Goethe makes Mephistopheles say: "It is a law binding on devils and phantoms that they must go out the same way they stole in." The phantom of "paper money" stole in through legislation; it must go out through legislation, or it will ruin not merely the dominant party but the politics, industry, commerce, and social order of the country. The true policy, in my opinion, is to tax out of existence the uncovered bank currency, prospectively, and then gradually retire the greenbacks, or cover them with specie, so as to keep the foreign exchanges continually in our favor, until, by exporting merchandise and importing money, in addition to the product of our own mines, the money channel is filled with the solid capital in gold and silver which belongs to it. This will, if adopted, set industry in motion, silence the idle brawling of labor against capital, and the more reasonable and just complaints against privileged legislation for the banks; it will cause the production and export of merchandise, and the addition to our active circulating capital of some eight hundred millions of dollars that we cannot have while the present paper blockade is maintained; it will give an immediate start to shipbuilding, and ready employment of navigation for the shipment of bulky cargoes abroad; it will give security to property and contracts in the future, and success to the well-planned enterprises of honest men; and it will dry up that fountain of needless debt which overwhelms in bankruptcy some time in his life, or leaves in poverty at his death, nearly every man who ventures into trade.

The key to this policy is to be found in the course of exchange; let us keep this in our favor, by adherence to natural laws, and we command the commerce of the world until we have, as capital in the product of labor, an excess of money when we shall have a desirable commodity to dispose of profitably, like an excess of wheat or cotton, instead of selling it for nothing under the degrading power of an overvalued currency.

Whether we shall do well or ill in this matter depends chiefly, as we see, upon the management of the banks either by themselves or by the government.

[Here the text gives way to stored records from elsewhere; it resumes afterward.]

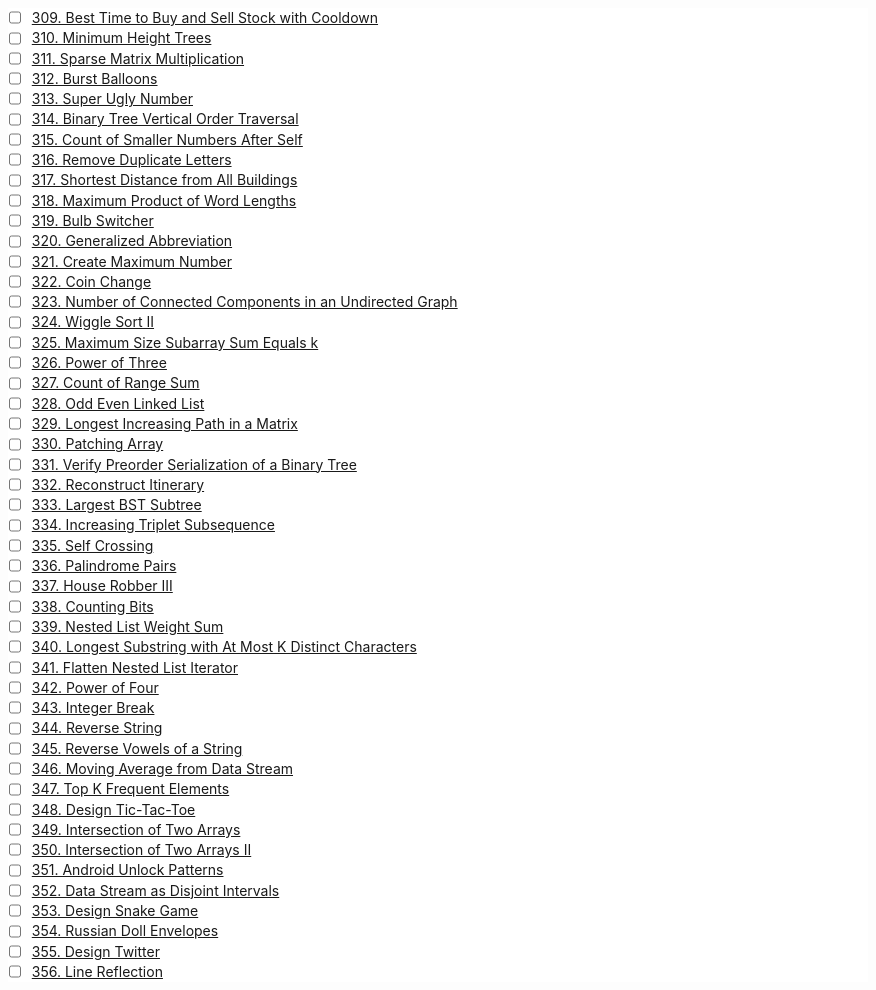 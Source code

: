 - [ ] [309. Best Time to Buy and Sell Stock with Cooldown](https://leetcode.com/problems/best-time-to-buy-and-sell-stock-with-cooldown)
- [ ] [310. Minimum Height Trees](https://leetcode.com/problems/minimum-height-trees)
- [ ] [311. Sparse Matrix Multiplication](https://leetcode.com/problems/sparse-matrix-multiplication)
- [ ] [312. Burst Balloons](https://leetcode.com/problems/burst-balloons)
- [ ] [313. Super Ugly Number](https://leetcode.com/problems/super-ugly-number)
- [ ] [314. Binary Tree Vertical Order Traversal](https://leetcode.com/problems/binary-tree-vertical-order-traversal)
- [ ] [315. Count of Smaller Numbers After Self](https://leetcode.com/problems/count-of-smaller-numbers-after-self)
- [ ] [316. Remove Duplicate Letters](https://leetcode.com/problems/remove-duplicate-letters)
- [ ] [317. Shortest Distance from All Buildings](https://leetcode.com/problems/shortest-distance-from-all-buildings)
- [ ] [318. Maximum Product of Word Lengths](https://leetcode.com/problems/maximum-product-of-word-lengths)
- [ ] [319. Bulb Switcher](https://leetcode.com/problems/bulb-switcher)
- [ ] [320. Generalized Abbreviation](https://leetcode.com/problems/generalized-abbreviation)
- [ ] [321. Create Maximum Number](https://leetcode.com/problems/create-maximum-number)
- [ ] [322. Coin Change](https://leetcode.com/problems/coin-change)
- [ ] [323. Number of Connected Components in an Undirected Graph](https://leetcode.com/problems/number-of-connected-components-in-an-undirected-graph)
- [ ] [324. Wiggle Sort II](https://leetcode.com/problems/wiggle-sort-ii)
- [ ] [325. Maximum Size Subarray Sum Equals k](https://leetcode.com/problems/maximum-size-subarray-sum-equals-k)
- [ ] [326. Power of Three](https://leetcode.com/problems/power-of-three)
- [ ] [327. Count of Range Sum](https://leetcode.com/problems/count-of-range-sum)
- [ ] [328. Odd Even Linked List](https://leetcode.com/problems/odd-even-linked-list)
- [ ] [329. Longest Increasing Path in a Matrix](https://leetcode.com/problems/longest-increasing-path-in-a-matrix)
- [ ] [330. Patching Array](https://leetcode.com/problems/patching-array)
- [ ] [331. Verify Preorder Serialization of a Binary Tree](https://leetcode.com/problems/verify-preorder-serialization-of-a-binary-tree)
- [ ] [332. Reconstruct Itinerary](https://leetcode.com/problems/reconstruct-itinerary)
- [ ] [333. Largest BST Subtree](https://leetcode.com/problems/largest-bst-subtree)
- [ ] [334. Increasing Triplet Subsequence](https://leetcode.com/problems/increasing-triplet-subsequence)
- [ ] [335. Self Crossing](https://leetcode.com/problems/self-crossing)
- [ ] [336. Palindrome Pairs](https://leetcode.com/problems/palindrome-pairs)
- [ ] [337. House Robber III](https://leetcode.com/problems/house-robber-iii)
- [ ] [338. Counting Bits](https://leetcode.com/problems/counting-bits)
- [ ] [339. Nested List Weight Sum](https://leetcode.com/problems/nested-list-weight-sum)
- [ ] [340. Longest Substring with At Most K Distinct Characters](https://leetcode.com/problems/longest-substring-with-at-most-k-distinct-characters)
- [ ] [341. Flatten Nested List Iterator](https://leetcode.com/problems/flatten-nested-list-iterator)
- [ ] [342. Power of Four](https://leetcode.com/problems/power-of-four)
- [ ] [343. Integer Break](https://leetcode.com/problems/integer-break)
- [ ] [344. Reverse String](https://leetcode.com/problems/reverse-string)
- [ ] [345. Reverse Vowels of a String](https://leetcode.com/problems/reverse-vowels-of-a-string)
- [ ] [346. Moving Average from Data Stream](https://leetcode.com/problems/moving-average-from-data-stream)
- [ ] [347. Top K Frequent Elements](https://leetcode.com/problems/top-k-frequent-elements)
- [ ] [348. Design Tic-Tac-Toe](https://leetcode.com/problems/design-tic-tac-toe)
- [ ] [349. Intersection of Two Arrays](https://leetcode.com/problems/intersection-of-two-arrays)
- [ ] [350. Intersection of Two Arrays II](https://leetcode.com/problems/intersection-of-two-arrays-ii)
- [ ] [351. Android Unlock Patterns](https://leetcode.com/problems/android-unlock-patterns)
- [ ] [352. Data Stream as Disjoint Intervals](https://leetcode.com/problems/data-stream-as-disjoint-intervals)
- [ ] [353. Design Snake Game](https://leetcode.com/problems/design-snake-game)
- [ ] [354. Russian Doll Envelopes](https://leetcode.com/problems/russian-doll-envelopes)
- [ ] [355. Design Twitter](https://leetcode.com/problems/design-twitter)
- [ ] [356. Line Reflection](https://leetcode.com/problems/line-reflection) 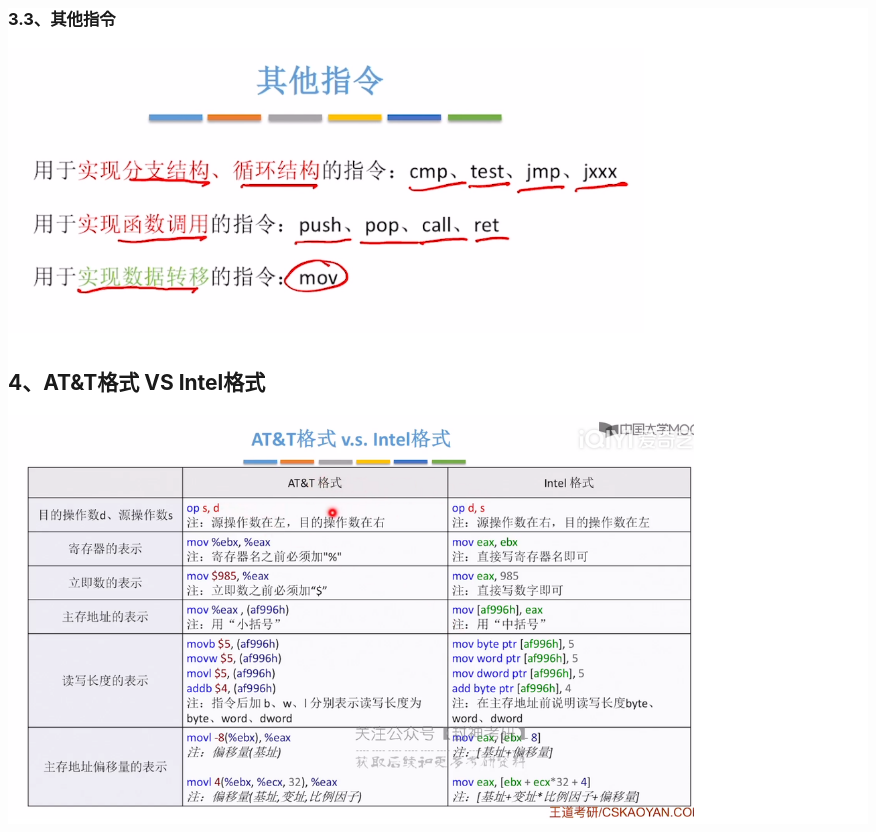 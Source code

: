 ### 3.3、其他指令

<img src="(计算机组成原理-指令系统).assets/image-20221218025921019.png" alt="image-20221218025921019" style="zoom:67%;" /> 	





## 4、AT&T格式 VS Intel格式

<img src="(计算机组成原理-指令系统).assets/image-20221218213018162.png" alt="image-20221218213018162" style="zoom:67%;" />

A sluggish and an obstructed circulation reduces prices, as if the currency were partially hoarded, and accordingly raises the value of money; it may extinguish the gold premium entirely and make a temporary show of specie payment, but that the export of money can be checked for any considerable time, and specie payments maintained with the demand liabilities of the banks and the government as they are now, or within several hundred millions of their present amount, I conceive to be impossible.